The good news is that most courts have seen through the lie. They’ve dismissed most of these cases for lack of so-called “proximate cause” since neither the third-party payers nor those they insure can claim they were directly defrauded by safety label language that is typically interpreted by learned physicians who prescribe medications based on anticipated benefits and risks for any given patient.

But in Philadelphia, once criticized by The Wall Street Journal as “The City of Unbrotherly Torts” and twice in the past six years ranked by my organization as the worst of the nation’s civil court “Judicial Hellholes,” a federal trial judge denied GlaxoSmithKline’s motion to dismiss the dubious fraud claims of three labor union-affiliated health insurers. And splitting with three other circuit courts, the U.S. Third Circuit Court of Appeals recently upheld the trial court’s decision to proceed with the case.

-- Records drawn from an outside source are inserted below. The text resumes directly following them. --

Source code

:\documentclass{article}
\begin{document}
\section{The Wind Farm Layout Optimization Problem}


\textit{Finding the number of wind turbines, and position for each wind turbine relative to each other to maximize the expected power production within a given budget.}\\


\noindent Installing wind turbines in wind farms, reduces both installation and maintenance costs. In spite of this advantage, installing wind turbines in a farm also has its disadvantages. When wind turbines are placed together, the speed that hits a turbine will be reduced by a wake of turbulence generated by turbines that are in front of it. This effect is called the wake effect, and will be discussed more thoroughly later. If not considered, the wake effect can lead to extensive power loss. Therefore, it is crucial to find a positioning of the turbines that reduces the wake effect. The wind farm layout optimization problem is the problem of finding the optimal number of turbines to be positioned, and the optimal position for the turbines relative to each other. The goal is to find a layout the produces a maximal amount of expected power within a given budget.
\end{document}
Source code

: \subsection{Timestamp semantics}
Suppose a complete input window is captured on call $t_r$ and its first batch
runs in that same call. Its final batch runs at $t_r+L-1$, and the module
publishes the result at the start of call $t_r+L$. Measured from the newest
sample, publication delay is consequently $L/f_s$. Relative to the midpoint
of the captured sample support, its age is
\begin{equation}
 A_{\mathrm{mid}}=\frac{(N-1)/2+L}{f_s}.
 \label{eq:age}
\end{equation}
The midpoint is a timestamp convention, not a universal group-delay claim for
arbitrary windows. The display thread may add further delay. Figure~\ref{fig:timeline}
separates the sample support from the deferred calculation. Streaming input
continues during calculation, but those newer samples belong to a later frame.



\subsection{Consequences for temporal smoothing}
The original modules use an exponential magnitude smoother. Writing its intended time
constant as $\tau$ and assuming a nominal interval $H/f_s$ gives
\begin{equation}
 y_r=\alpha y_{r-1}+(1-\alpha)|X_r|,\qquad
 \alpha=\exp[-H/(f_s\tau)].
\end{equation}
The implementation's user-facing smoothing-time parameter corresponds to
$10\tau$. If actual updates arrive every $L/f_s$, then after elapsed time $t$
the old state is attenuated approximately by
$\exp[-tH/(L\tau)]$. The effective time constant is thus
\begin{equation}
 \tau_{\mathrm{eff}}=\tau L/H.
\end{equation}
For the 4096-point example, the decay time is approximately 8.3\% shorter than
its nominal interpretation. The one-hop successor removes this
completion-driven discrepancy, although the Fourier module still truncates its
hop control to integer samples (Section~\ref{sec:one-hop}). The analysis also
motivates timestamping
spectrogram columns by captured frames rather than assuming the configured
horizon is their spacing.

So GSK has appealed again to the U.S. Supreme Court, which now has a chance to clarify the law and end this pernicious new line of legal extortion that will only exert more upward pressure on drug prices as still higher litigation costs are passed on to consumers. Justices are expected to meet June 2 to decide on additional cases they’ll hear next term, and everyone concerned about the affordability of medicines should hope they agree to hear this appeal.

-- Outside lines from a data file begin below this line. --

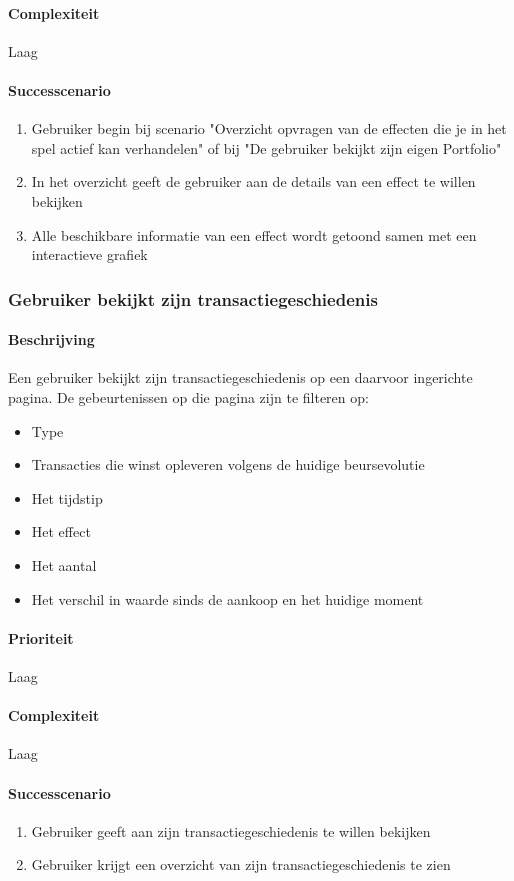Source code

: \paragraph{Complexiteit}Laag
\paragraph{Successcenario}
\begin{enumerate}
 \item Gebruiker begin bij scenario "Overzicht opvragen van de effecten die je in het spel actief kan verhandelen" of bij "De gebruiker bekijkt zijn eigen Portfolio"
 \item In het overzicht geeft de gebruiker aan de details van een effect te willen bekijken
 \item Alle beschikbare informatie van een effect wordt getoond samen met een interactieve grafiek
\end{enumerate}

\subsubsection{Gebruiker bekijkt zijn transactiegeschiedenis}
\paragraph{Beschrijving} Een gebruiker bekijkt zijn transactiegeschiedenis op een daarvoor ingerichte pagina. De gebeurtenissen op die pagina zijn te filteren op:
\begin{itemize}
	\item Type
	\item Transacties die winst opleveren volgens de huidige beursevolutie
	\item Het tijdstip
	\item Het effect
	\item Het aantal
	\item Het verschil in waarde sinds de aankoop en het huidige moment
\end{itemize}
\paragraph{Prioriteit}Laag
\paragraph{Complexiteit}Laag
\paragraph{Successcenario}
\begin{enumerate}
 \item Gebruiker geeft aan zijn transactiegeschiedenis te willen bekijken
 \item Gebruiker krijgt een overzicht van zijn transactiegeschiedenis te zien
\end{enumerate}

If the Third Circuit’s decision is allowed to stand, opportunistic personal injury lawyers, their third-party payer clients and even some politically ambitious state attorneys general will be encouraged to misuse frivolous RICO lawsuits every time a pharmaceutical company changes warning label language in the interest of public safety.

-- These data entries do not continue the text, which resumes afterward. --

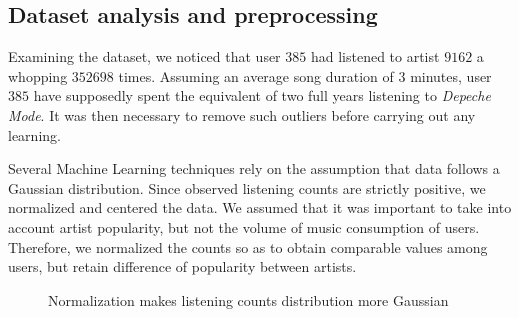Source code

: \documentclass{article}
\begin{document}
  \subsection{Dataset analysis and preprocessing}
  Examining the dataset, we noticed that user $385$ had listened to artist $9162$ a whopping $352698$ times. Assuming an average song duration of $3$ minutes, user $385$ have supposedly spent the equivalent of two full years listening to \textit{Depeche Mode}. It was then necessary to remove such outliers before carrying out any learning.

  Several Machine Learning techniques rely on the assumption that data follows a Gaussian distribution. Since observed listening counts are strictly positive, we normalized and centered the data. We assumed that it was important to take into account artist popularity, but not the volume of music consumption of users. Therefore, we normalized the counts so as to obtain comparable values among users, but retain difference of popularity between artists.

  \begin{figure}[ht]
    \center
    \caption{Normalization makes listening counts distribution more Gaussian}
    \label{fig:recommendation-normalization}
  \end{figure}
\end{document}
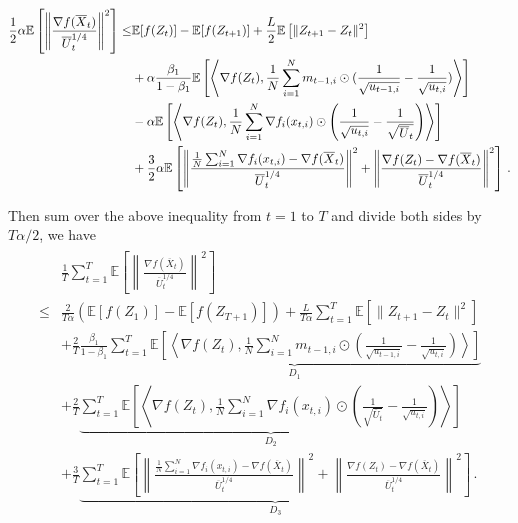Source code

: \documentclass[11pt]{article}
\begin{document}
\begin{align}
\begin{split}\notag
\frac{1}{2} \alpha \mathbb E \left [\left\|\frac{\nabla f( \overline X_{t})}{\overline U_{t}^{1/4}}\right\|^2  \right]
\leq & \mathbb E  [f( Z_{t})]  -  \mathbb E [f( Z_{t+1})] + \frac{L}{2} \mathbb E\left[\| Z_{t+1}-  Z_{t}\|^2 \right] \nonumber  \\
&+ \alpha \frac{\beta_1}{1-\beta_1}  \mathbb E \left [\left \langle \nabla f( Z_{t}) , \frac{1}{N} \sum_{i=1}^N m_{t-1	,i} \odot (\frac{1}{\sqrt{u_{t-1,i}}} - \frac{1}{\sqrt{u_{t,i}}}) \right \rangle \right] \nonumber \\
& - \alpha \mathbb E \left [ \left \langle \nabla f( Z_{t}), \frac{1}{N} \sum_{i=1}^N \nabla f_i( x_{t,i})\odot \left(\frac{1}{\sqrt{u_{t,i}}} - \frac{1}{\sqrt{\overline U_{t}}}  \right)  \right \rangle \right] \nonumber \\
& + \frac{3}{2} \alpha \mathbb E \left [ \left\|  \frac{ \frac{1}{N}\sum_{i=1}^N \nabla f_i( x_{t,i}) -  \nabla f( \overline X_{t})}{\overline U_{t}^{1/4}}  \right\|^2 + \left\|\frac{\nabla f( Z_{t}) -\nabla f( \overline X_{t})}{\overline U_{t}^{1/4}}\right\|^2 \right] \, .
\end{split}
\end{align}



Then sum over the above inequality from $t= 1$ to $T$ and divide both sides by $T\alpha/2$, we have
\begin{align}\label{eq: exp_telescope}
\begin{split}
& \frac{1}{T}\sum_{t=1}^T  \mathbb E \left [\left\|\frac{\nabla f( \overline X_{t})}{\overline U_{t}^{1/4}}\right\|^2  \right]\\
\leq & \frac{2}{T\alpha} ( \mathbb E  [f( Z_{1})]  -  \mathbb E [f( Z_{T+1})]) + \frac{L}{T\alpha} \sum_{t=1}^T\mathbb E\left[\| Z_{t+1}-  Z_{t}\|^2 \right]   \\
&+ \frac{2}{T}\frac{\beta_1}{1-\beta_1} \underbrace{\sum_{t=1}^T   \mathbb E \left [\left \langle \nabla f( Z_{t}) , \frac{1}{N} \sum_{i=1}^N m_{t-1	,i} \odot (\frac{1}{\sqrt{u_{t-1,i}}} - \frac{1}{\sqrt{u_{t,i}}}) \right \rangle \right]}_{D_1}  \\
& + \frac{2}{T} \underbrace{\sum_{t=1}^T \mathbb E \left [ \left \langle \nabla f( Z_{t}), \frac{1}{N} \sum_{i=1}^N \nabla f_i( x_{t,i})\odot \left( \frac{1}{\sqrt{\overline U_{t}}} -\frac{1}{\sqrt{u_{t,i}}}  \right)  \right \rangle \right] }_{D_2} \\
& + \frac{3}{T} \underbrace{\sum_{t=1}^T \mathbb E \left [ \left\|  \frac{ \frac{1}{N}\sum_{i=1}^N \nabla f_i( x_{t,i}) -  \nabla f( \overline X_{t})}{\overline U_{t}^{1/4}}  \right\|^2 + \left\|\frac{\nabla f( Z_{t}) -\nabla f( \overline X_{t})}{\overline U_{t}^{1/4}}\right\|^2 \right]}_{D_3} \, .
\end{split}
\end{align}
\end{document}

The circuit court’s loose application of well-settled RICO causation and injury principles, and its disregard of general pleading standards under the Supreme Court’s Twombly and Iqbal decisions, can only invite third-party payers to seek windfalls — even if they never directly relied on a drug company’s allegedly fraudulent marketing or suffered an injury. After all, these lawsuits seek to recoup monies spent on prescription drugs that worked as prescribed.

Politicians can demagogue the issue of prescription drug prices if they choose. But our Supreme Court justices can constructively help to contain those prices and encourage future innovations in medicine by taking up this important case and obvious misuse of RICO.

Tiger Joyce is president of the American Tort Reform Association in Washington, D.C.